I'm making a C&C cage for my hedgehog and I need to make two 14"x28" inch and one 21"x28" inch pads for his cage. What is the most comfortable, best fabric to use? I don't want his quills or nails to get caught. 

His cage will be 42"inches long, 28"inches wide and 28"inches tall. This is big enough, right?

Yes, I can sew. I love to sew!


----------



## Hedgieonboard (Nov 15, 2009)

Most people use fleece for an easy no sew option. You can cut it to size and its ready to go. If you can sew you can always use flannel too, its a nice soft fabric that is very absorbant and works well also. Main thing is to make sure all the seams are hidden so they have do access to the stitching


----------



## Hedgieonboard (Nov 15, 2009)

edit-Sorry I meant so they DON'T have access to the stitching, I worded that wrong in my post above


----------



## Hedgehog Grove (Jul 21, 2010)

We do two different types:

Top - Fleece
Middle - Blanketing
Bottom - Fleece

and

Top - Fleece
Middle - Blanketing
Bottom - Flannel

You can do 1 layer liners like HoB mentioned by just cutting the fleece the right size, remember to pre wash & dry the fleece a couple of times to avoid shrinking after wards.

You can also do just a 2 layer liner either fleece of both sides or fleece and flannel.
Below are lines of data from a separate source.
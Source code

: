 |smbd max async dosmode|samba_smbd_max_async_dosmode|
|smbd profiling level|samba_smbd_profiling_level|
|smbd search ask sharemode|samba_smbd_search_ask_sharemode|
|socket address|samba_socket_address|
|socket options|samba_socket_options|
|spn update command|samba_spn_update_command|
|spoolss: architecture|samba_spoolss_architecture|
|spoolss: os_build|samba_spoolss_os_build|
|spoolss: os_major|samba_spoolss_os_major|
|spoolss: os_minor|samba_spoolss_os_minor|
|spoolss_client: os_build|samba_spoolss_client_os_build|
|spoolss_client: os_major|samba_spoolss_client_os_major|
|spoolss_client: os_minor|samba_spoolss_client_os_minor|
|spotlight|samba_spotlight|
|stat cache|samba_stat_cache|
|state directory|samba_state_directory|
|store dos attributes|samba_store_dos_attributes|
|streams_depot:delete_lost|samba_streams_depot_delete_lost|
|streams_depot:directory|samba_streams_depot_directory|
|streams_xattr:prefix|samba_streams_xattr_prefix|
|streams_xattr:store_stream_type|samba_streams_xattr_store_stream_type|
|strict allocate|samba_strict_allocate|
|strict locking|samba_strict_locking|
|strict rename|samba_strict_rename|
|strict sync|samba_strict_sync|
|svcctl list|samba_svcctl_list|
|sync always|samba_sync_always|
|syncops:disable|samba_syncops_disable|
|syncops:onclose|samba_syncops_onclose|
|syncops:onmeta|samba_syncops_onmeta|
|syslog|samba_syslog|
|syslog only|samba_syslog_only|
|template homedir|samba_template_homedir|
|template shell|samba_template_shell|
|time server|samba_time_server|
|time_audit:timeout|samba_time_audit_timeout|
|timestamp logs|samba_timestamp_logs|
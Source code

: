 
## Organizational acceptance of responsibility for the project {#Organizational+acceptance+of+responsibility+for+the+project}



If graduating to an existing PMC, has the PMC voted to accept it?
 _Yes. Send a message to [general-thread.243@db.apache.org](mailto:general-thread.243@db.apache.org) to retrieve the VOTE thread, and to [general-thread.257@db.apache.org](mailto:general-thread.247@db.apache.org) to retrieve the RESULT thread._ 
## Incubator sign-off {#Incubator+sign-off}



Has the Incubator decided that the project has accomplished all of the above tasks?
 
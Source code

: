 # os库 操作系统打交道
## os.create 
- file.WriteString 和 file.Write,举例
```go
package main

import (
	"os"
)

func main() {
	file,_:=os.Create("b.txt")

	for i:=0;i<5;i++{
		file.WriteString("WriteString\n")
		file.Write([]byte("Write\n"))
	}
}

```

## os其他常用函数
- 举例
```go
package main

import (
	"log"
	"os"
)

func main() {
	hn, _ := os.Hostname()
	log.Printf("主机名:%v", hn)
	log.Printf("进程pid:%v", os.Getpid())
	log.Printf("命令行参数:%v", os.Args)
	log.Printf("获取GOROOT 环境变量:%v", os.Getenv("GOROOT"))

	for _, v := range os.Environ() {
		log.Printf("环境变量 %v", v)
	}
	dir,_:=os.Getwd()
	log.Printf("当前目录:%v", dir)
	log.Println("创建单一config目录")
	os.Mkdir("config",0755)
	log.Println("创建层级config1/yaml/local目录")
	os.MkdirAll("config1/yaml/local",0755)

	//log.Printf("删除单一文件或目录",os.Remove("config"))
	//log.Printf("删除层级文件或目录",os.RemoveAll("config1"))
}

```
Sew all the sides leaving a 4-6in opening on 1 side. Then turn it the right way out so all the stitching is on the inside. and then carefully on the smallest stitch your machine can handle sew the opening up. 

We do the 3 layers for more absorbency.


----------



## Nancy (Aug 22, 2008)

PapilionRu said:


> We do two different types:
> 
> Top - Fleece
> Middle - Blanketing
> ...


Sounds like familiar advice. heehee


----------